On February 20, the day after Karl Lagerfeld died, and a few months before her sentencing, Bannigan posted a moody black-and-white selfie, sitting on a sofa at Chanel’s headquarters on the Rue Cambon in Paris during what was presumably a trip there with Coddington, who styled several 2018 campaigns for the brand. “A little fashion pup at the Chanel Atelier in Paris, ahead of our campaign shoot with Patrick Demarchelier - pure magic. #karl,” it was captioned. She just couldn’t help herself.
“The girl could not have been sweeter in real life,” said one seasoned fashion editor, who encountered Bannigan through dealings with her boss. “Mind you, the underlying condition of entitlement, in her case full-blown and severe, is pervasive and completely entrenched amongst her peers.”

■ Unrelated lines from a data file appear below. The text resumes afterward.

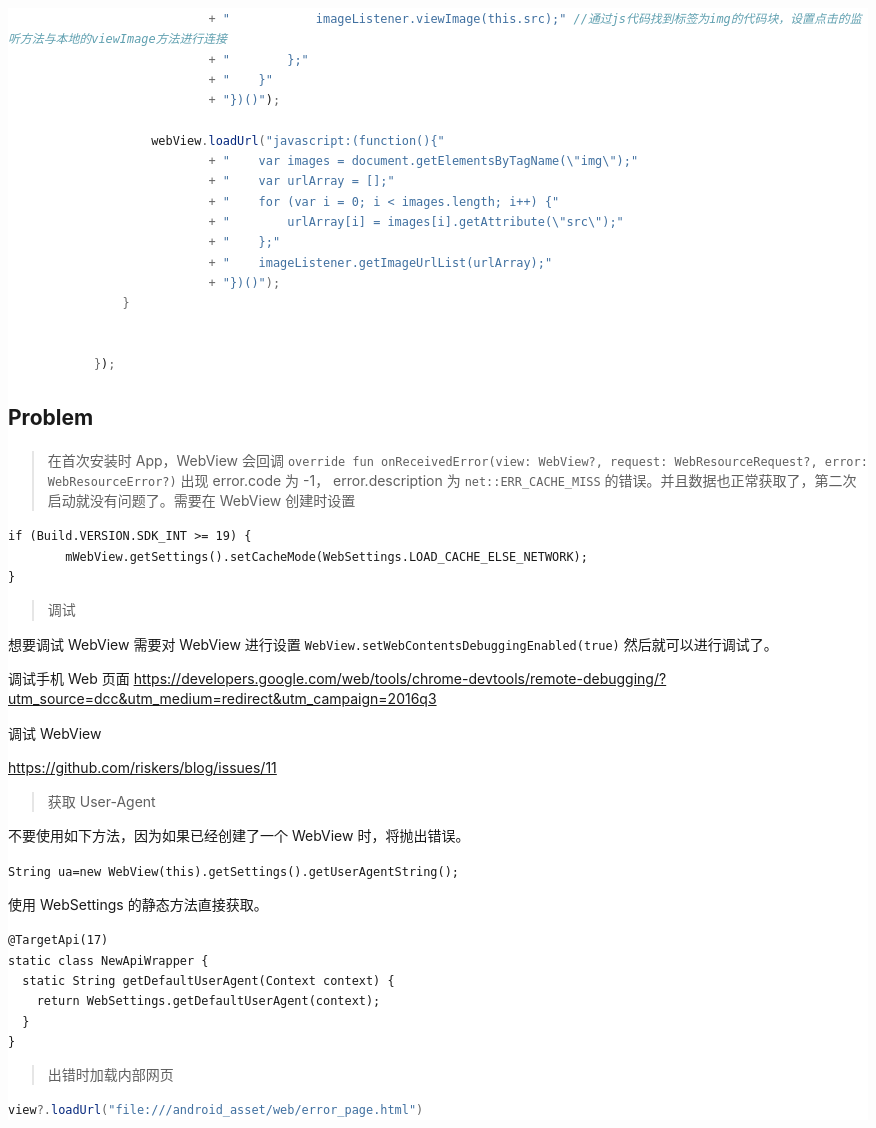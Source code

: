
 ``` java
                            + "            imageListener.viewImage(this.src);" //通过js代码找到标签为img的代码块，设置点击的监听方法与本地的viewImage方法进行连接
                            + "        };"
                            + "    }"
                            + "})()");

                    webView.loadUrl("javascript:(function(){"
                            + "    var images = document.getElementsByTagName(\"img\");"
                            + "    var urlArray = [];"
                            + "    for (var i = 0; i < images.length; i++) {"
                            + "        urlArray[i] = images[i].getAttribute(\"src\");"
                            + "    };"
                            + "    imageListener.getImageUrlList(urlArray);"
                            + "})()");
                }


            });
```


## Problem

> 在首次安装时 App，WebView 会回调 `override fun onReceivedError(view: WebView?, request: WebResourceRequest?, error: WebResourceError?)` 出现 error.code 为 -1， error.description 为 `net::ERR_CACHE_MISS` 的错误。并且数据也正常获取了，第二次启动就没有问题了。需要在 WebView 创建时设置


```
if (Build.VERSION.SDK_INT >= 19) {
        mWebView.getSettings().setCacheMode(WebSettings.LOAD_CACHE_ELSE_NETWORK);
}
```

> 调试

想要调试 WebView 需要对 WebView 进行设置 `WebView.setWebContentsDebuggingEnabled(true)` 然后就可以进行调试了。


调试手机 Web 页面
https://developers.google.com/web/tools/chrome-devtools/remote-debugging/?utm_source=dcc&utm_medium=redirect&utm_campaign=2016q3

调试 WebView

https://github.com/riskers/blog/issues/11


> 获取 User-Agent

不要使用如下方法，因为如果已经创建了一个 WebView 时，将抛出错误。

```
String ua=new WebView(this).getSettings().getUserAgentString();
```
使用 WebSettings 的静态方法直接获取。

```
@TargetApi(17)
static class NewApiWrapper {
  static String getDefaultUserAgent(Context context) {
    return WebSettings.getDefaultUserAgent(context);
  }
}
```

> 出错时加载内部网页

```Java
view?.loadUrl("file:///android_asset/web/error_page.html")

```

Entitlement can be systemic when you’re breathing the most rarefied air in the universe. You don’t go to places like Vogue to make money; you go to make yourself. Yvonne Bannigan was not the only person to work at a glossy magazine and get a little too caught up in the world that it covers, often a little too chummily. She was not the first to fudge her expenses. But she’s a criminal now, even though she only looks like she could play one on TV. According to her Instagram, though, all might not be lost. On June 9, she posted a video of a Manhattan sunset taken from a far-flung land across the East River. Williamsburg, maybe. She captioned the image with a quote from Dorothy Parker: “New York is always hopeful.” But for now, according to an obscure Internet job board, she’s looking for a position in hospitality. Yvonne Bannigan, at your service.
Ashley Baker is the style editor of AIR MAIL.